Israel is rapidly sowing the seeds of its own destruction. Land confiscation, house demolitions, destruction of Palestinian property, and the Judaization of East Jerusalem are proceeding at unprecedented levels in 2011 and 2012. 

What this means is that it may soon enough be physically impossible to share control of Jerusalem between Jews and Palestinians, and consequently, to solve the conflict by the estabilshment of an independent state of Palestine. Thus, the policies of terror and destruction adopted by the Israeli government and Jerusalem municipality may be scary for the Palestinians – but they should be even scarier for anyone who supports the idea of the Jewish state.     

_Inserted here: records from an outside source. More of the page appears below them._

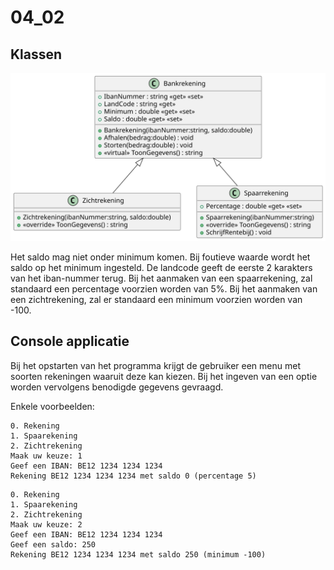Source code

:# 04_02

## Klassen

![Klassendiagram](svg/Overview.svg)

Het saldo mag niet onder minimum komen. Bij foutieve waarde wordt het saldo op het minimum ingesteld.
De landcode geeft de eerste 2 karakters van het iban-nummer terug.
Bij het aanmaken van een spaarrekening, zal standaard een percentage voorzien worden van 5%.
Bij het aanmaken van een zichtrekening, zal er standaard een minimum voorzien worden van -100.

## Console applicatie
Bij het opstarten van het programma krijgt de gebruiker een menu met soorten rekeningen waaruit deze kan kiezen. Bij het ingeven van een optie worden vervolgens benodigde gegevens gevraagd.

Enkele voorbeelden:
```
0. Rekening
1. Spaarekening 
2. Zichtrekening
Maak uw keuze: 1
Geef een IBAN: BE12 1234 1234 1234
Rekening BE12 1234 1234 1234 met saldo 0 (percentage 5)
```

```
0. Rekening
1. Spaarekening 
2. Zichtrekening
Maak uw keuze: 2
Geef een IBAN: BE12 1234 1234 1234
Geef een saldo: 250
Rekening BE12 1234 1234 1234 met saldo 250 (minimum -100)
```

Let’s take a look at some of the facts: The Israeli Committee Against House Demolitions (ICAHD) reported that 2011 constituted “a record year of displacement,” with some 622 Palestinian structures demolished by Israeli authorities, 36% (or 222) of which were family homes. This means that a Palestinian home was destroyed four days out of every week this past year, resulting in some 1,094 displaced persons, double that of 2010. 

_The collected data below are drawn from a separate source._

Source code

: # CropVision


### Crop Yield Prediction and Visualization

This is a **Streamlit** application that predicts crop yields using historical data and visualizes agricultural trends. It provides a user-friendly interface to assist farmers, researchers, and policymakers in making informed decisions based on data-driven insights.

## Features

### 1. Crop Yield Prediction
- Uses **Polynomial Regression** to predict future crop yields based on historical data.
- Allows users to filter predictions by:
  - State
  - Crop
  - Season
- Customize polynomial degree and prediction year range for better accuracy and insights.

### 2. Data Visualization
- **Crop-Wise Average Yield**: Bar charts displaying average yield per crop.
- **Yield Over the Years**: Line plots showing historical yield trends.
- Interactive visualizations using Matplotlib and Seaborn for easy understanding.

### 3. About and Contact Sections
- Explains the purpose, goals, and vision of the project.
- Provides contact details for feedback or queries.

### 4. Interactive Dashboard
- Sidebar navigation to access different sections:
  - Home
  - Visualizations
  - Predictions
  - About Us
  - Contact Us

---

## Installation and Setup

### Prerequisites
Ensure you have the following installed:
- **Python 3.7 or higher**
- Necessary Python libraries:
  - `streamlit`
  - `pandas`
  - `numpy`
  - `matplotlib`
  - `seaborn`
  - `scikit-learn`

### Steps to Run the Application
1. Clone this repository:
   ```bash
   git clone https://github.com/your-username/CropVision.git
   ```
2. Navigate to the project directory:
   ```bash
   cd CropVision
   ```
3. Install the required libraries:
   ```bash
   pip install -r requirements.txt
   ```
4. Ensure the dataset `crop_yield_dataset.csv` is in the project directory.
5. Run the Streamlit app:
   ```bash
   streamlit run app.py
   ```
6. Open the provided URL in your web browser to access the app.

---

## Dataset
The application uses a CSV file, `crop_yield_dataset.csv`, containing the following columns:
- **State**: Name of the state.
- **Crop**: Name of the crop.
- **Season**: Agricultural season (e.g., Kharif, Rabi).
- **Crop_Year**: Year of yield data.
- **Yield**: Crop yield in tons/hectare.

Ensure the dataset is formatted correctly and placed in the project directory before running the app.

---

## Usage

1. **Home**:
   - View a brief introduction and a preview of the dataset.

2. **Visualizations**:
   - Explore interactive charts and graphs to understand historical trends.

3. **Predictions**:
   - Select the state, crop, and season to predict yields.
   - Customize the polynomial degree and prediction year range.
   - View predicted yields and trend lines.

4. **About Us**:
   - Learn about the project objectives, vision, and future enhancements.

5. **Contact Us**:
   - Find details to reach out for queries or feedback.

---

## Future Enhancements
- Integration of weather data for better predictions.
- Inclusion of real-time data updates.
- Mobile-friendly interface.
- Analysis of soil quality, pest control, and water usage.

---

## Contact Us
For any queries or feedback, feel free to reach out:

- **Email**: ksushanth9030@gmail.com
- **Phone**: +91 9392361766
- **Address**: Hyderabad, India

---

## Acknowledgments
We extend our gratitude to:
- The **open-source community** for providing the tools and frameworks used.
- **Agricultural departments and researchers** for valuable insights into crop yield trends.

And yet, the destruction does not seem to be enough for Israeli politicians, who held a special session of the Knesset last week on how to better enforce Israeli law in East Jerusalem -- basically how to ensure more 'illegal' Palestinian structures in the East Jerusalem get destroyed. 

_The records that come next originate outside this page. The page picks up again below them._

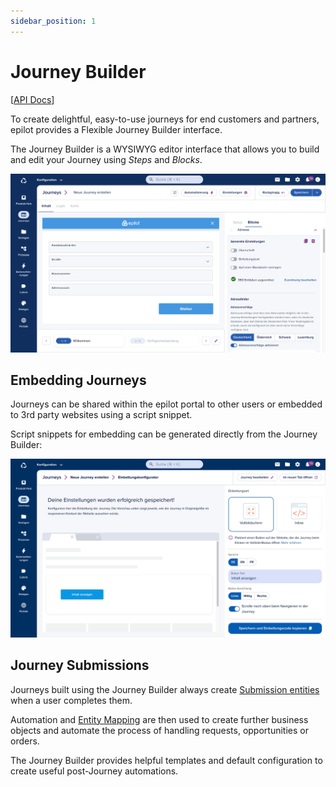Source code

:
 ```yaml
---
sidebar_position: 1
---
```


# Journey Builder

[[API Docs](/api/journey)]

To create delightful, easy-to-use journeys for end customers and partners, epilot provides a Flexible Journey Builder interface.

The Journey Builder is a WYSIWYG editor interface that allows you to build and edit your Journey using _Steps_ and _Blocks_.

![Journey Builder Overview](../../static/img/journey-builder-overview.png)

## Embedding Journeys

Journeys can be shared within the epilot portal to other users or embedded to 3rd party websites using a script snippet.

Script snippets for embedding can be generated directly from the Journey Builder:

![Embedding Configuration](../../static/img/journey-builder-embed.png)

## Journey Submissions

Journeys built using the Journey Builder always create [Submission entities](/docs/journeys/submissions) when a user completes them.

Automation and [Entity Mapping](/docs/automation/entity-mapping) are then used to create further business objects and automate the process of handling requests, opportunities or orders.

The Journey Builder provides helpful templates and default configuration to create useful post-Journey automations.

Of course, through an intricate system of zoning laws in East Jerusalem, “densely populated Palestinian neighborhoods are encircled by 'green space' or 'unzoned land' where building is forbidden.” ICAHD explains as well that per-plot housing density is also restricted, and is far lower in Palestinian than in Jewish neighborhoods of Jerusalem. In other words, the Jerusalem municipality makes it almost impossible for Palestinians to build 'legally.'  

The demolitions in East Jerusalem and the West Bank continue in 2012 unabated. Just this past week, the Jerusalem Municipality demolished the Shepard’s Hotel in the Palestinian neighborhood Sheikh Jarrah – a property built in the 1930s by Hajj Amin al-Husseini, former Ottoman soldier, graduate of al-Azhar University, leader of the dominant Husseini faction in Palestinian national politics during the British Mandate period, and former Grand Mufti of Jerusalem. (Of course, if you read the Western media, all you will learn is that he allied with the Nazis during World War II). The Jerusalem Municipality then sold the property to Irvin Moskovitz, who will build some 20 new housing units for Jewish settlers in the heart of Arab East Jerusalem.

The Shepard’s hotel destruction may have been the most high-profile, but the Israeli's policy of home demolitions is moving fast apace. On Monday night, January 23, the Israelis demolished for the fifth time the “Arabiyya house,” an ICAHD peace center, along with other structures in the East Anata Bedouin Compound.

Also this week, the Israeli authorities confiscated 76 dunams of agricultural land from the village of Khas, east of Bet Lehem, again under the pretext that it was "absentee property." The land will now be annexed to Jerusalem. One wonders why the people of Khas were "absent" from their agricultural land? The answer is that they were physically prevented from accessing their land since 2007 because Israel built a gigantic fence separating them from it.

The PLO also recently announced that, since the beginning of the year (i.e. some 3 weeks ago), 1,367 dunams of land have been taken over and 734 new housing units have been built.   

No Palestinian leader who wants to remain a Palestinian leader could possibly accept a Palestine without East Jerusalem as its capital (for better or worse). What this means, I think, is that the more Israel Judaizes East Jerusalem and the more Palestinian-owned land it confiscates – the more likely that the two-state solution becomes impossible. What’s left, for Palestinians, is equal rights inside Israel. That will be a scary day for people who hope Israel remains a Jewish state.